Collected data:
((

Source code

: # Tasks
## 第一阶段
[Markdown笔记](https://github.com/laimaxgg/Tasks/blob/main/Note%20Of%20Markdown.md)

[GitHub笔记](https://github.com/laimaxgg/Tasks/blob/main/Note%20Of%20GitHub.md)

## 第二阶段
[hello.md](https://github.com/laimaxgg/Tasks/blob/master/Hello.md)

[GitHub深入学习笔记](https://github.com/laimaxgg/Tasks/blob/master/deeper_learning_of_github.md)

))

TRY IT:
Transcribe exactly, please, the lines from the one with "[GitHub笔记](htt" to the last line of the entries above, ends included.

TASK OUTPUT:
[GitHub笔记](https://github.com/laimaxgg/Tasks/blob/main/Note%20Of%20GitHub.md)

## 第二阶段
[hello.md](https://github.com/laimaxgg/Tasks/blob/master/Hello.md)

[GitHub深入学习笔记](https://github.com/laimaxgg/Tasks/blob/master/deeper_learning_of_github.md)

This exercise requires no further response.